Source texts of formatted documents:
/---
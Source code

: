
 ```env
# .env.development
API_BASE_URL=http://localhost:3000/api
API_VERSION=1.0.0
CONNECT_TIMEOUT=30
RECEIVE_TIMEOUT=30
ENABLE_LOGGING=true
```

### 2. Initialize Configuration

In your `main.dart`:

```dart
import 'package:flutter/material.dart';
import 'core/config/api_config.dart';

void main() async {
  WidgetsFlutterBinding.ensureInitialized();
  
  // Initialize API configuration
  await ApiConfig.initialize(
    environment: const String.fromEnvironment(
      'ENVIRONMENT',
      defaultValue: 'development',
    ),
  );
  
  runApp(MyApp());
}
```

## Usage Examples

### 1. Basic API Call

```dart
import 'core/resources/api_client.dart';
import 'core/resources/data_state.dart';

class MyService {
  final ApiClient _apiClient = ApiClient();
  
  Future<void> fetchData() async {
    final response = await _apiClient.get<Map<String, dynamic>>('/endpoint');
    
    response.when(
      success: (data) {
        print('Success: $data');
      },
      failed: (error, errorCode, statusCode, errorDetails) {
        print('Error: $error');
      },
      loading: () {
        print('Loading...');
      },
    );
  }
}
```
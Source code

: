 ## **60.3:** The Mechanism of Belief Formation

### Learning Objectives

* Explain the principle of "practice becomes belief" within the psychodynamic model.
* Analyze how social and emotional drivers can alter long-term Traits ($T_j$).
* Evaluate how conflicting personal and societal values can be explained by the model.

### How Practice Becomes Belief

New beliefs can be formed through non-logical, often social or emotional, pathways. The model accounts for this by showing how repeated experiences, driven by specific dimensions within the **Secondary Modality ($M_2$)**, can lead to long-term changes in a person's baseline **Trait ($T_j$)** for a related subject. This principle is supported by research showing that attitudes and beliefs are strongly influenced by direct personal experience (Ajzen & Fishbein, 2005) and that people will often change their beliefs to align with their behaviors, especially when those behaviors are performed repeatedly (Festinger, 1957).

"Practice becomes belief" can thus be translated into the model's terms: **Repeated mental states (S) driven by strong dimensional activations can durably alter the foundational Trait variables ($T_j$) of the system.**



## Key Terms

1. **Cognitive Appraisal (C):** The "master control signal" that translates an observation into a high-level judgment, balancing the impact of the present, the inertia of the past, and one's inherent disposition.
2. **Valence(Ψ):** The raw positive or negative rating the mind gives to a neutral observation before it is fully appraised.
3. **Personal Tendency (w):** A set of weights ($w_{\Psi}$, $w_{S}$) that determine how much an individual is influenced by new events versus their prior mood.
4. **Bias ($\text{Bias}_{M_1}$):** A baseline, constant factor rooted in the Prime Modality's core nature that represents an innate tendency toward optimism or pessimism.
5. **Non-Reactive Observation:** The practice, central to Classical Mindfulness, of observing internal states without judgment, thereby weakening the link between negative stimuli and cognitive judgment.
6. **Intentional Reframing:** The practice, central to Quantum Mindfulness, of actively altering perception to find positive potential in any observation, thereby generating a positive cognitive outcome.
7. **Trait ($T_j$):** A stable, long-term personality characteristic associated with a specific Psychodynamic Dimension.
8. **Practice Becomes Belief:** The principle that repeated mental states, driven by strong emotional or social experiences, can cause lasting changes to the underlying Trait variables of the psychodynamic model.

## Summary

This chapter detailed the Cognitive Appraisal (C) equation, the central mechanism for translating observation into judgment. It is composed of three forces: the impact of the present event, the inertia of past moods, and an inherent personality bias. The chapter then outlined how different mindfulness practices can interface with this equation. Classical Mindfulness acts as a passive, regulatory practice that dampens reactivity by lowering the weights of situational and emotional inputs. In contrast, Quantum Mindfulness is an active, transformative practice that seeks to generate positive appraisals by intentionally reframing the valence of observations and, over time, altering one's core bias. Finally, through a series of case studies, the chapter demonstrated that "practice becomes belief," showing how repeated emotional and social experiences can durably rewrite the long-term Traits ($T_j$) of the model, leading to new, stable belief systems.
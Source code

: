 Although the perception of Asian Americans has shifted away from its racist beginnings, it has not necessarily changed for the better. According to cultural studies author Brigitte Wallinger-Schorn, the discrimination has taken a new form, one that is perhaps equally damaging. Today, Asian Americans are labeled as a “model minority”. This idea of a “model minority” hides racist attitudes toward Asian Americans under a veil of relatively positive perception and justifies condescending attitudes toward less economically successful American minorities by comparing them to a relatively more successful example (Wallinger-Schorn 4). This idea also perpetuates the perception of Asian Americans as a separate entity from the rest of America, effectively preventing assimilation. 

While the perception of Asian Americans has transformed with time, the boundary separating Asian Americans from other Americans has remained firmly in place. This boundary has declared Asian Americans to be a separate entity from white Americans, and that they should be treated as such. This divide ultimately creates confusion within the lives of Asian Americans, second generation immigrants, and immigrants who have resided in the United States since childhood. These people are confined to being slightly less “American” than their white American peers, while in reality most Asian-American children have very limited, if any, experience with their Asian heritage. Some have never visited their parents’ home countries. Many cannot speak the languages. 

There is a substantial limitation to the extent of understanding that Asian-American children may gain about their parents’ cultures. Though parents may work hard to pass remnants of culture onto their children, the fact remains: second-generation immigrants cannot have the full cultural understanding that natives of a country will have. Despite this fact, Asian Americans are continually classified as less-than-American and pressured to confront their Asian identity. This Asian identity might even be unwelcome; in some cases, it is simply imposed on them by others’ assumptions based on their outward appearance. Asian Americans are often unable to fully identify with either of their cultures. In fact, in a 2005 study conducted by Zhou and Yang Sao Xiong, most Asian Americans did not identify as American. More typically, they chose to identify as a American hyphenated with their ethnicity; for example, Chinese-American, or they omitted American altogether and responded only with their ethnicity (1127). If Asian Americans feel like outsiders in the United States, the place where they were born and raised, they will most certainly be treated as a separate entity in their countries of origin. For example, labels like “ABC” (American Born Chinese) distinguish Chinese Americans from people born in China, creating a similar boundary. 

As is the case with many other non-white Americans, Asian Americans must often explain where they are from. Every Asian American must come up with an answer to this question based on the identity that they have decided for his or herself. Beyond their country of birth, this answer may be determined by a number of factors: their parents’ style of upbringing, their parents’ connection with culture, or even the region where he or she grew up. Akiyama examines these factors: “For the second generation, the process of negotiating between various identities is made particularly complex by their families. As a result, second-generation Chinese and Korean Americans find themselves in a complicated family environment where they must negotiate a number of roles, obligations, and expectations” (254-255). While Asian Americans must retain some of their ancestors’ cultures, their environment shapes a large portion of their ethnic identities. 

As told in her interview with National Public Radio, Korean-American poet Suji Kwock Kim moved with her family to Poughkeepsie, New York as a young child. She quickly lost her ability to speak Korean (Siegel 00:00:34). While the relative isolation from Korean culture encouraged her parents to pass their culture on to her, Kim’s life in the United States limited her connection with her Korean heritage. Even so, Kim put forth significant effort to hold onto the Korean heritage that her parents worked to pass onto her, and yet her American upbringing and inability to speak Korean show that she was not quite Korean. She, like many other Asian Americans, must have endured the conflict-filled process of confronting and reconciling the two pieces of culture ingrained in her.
\---
What to produce: Copy out, word for word, the part of the entries above that begins at the line with "long-term Traits ($T_j$)." and ends at the line with "### How Practice Becomes Belief", including both.

Answer section:
* Analyze how social and emotional drivers can alter long-term Traits ($T_j$).
* Evaluate how conflicting personal and societal values can be explained by the model.

### How Practice Becomes Belief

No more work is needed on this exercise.